**EXERCISE**
Please report, as a single number with no other text, how many lines of the listing contain "footnotesize".

━━━━━━━━━━━━━━━━━━━━

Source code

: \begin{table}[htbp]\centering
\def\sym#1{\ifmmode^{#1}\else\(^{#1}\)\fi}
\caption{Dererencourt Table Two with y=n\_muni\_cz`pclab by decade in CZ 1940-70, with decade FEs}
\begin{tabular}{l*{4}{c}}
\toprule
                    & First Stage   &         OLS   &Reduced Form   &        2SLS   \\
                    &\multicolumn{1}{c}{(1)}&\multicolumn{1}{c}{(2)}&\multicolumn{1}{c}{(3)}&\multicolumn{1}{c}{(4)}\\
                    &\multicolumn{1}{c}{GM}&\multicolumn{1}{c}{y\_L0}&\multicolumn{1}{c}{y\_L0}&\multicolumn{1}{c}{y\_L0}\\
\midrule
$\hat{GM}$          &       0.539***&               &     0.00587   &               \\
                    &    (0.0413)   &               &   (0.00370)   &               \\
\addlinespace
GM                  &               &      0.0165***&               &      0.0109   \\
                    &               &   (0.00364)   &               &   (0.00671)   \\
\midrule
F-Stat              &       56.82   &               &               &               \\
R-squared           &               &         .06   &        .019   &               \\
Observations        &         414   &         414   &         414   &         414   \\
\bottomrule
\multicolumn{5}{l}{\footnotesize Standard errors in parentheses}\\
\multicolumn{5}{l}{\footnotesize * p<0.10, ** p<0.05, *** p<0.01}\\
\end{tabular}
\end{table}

━━━━━━━━━━━━━━━━━━━━

**EXPECTED ANSWER**
2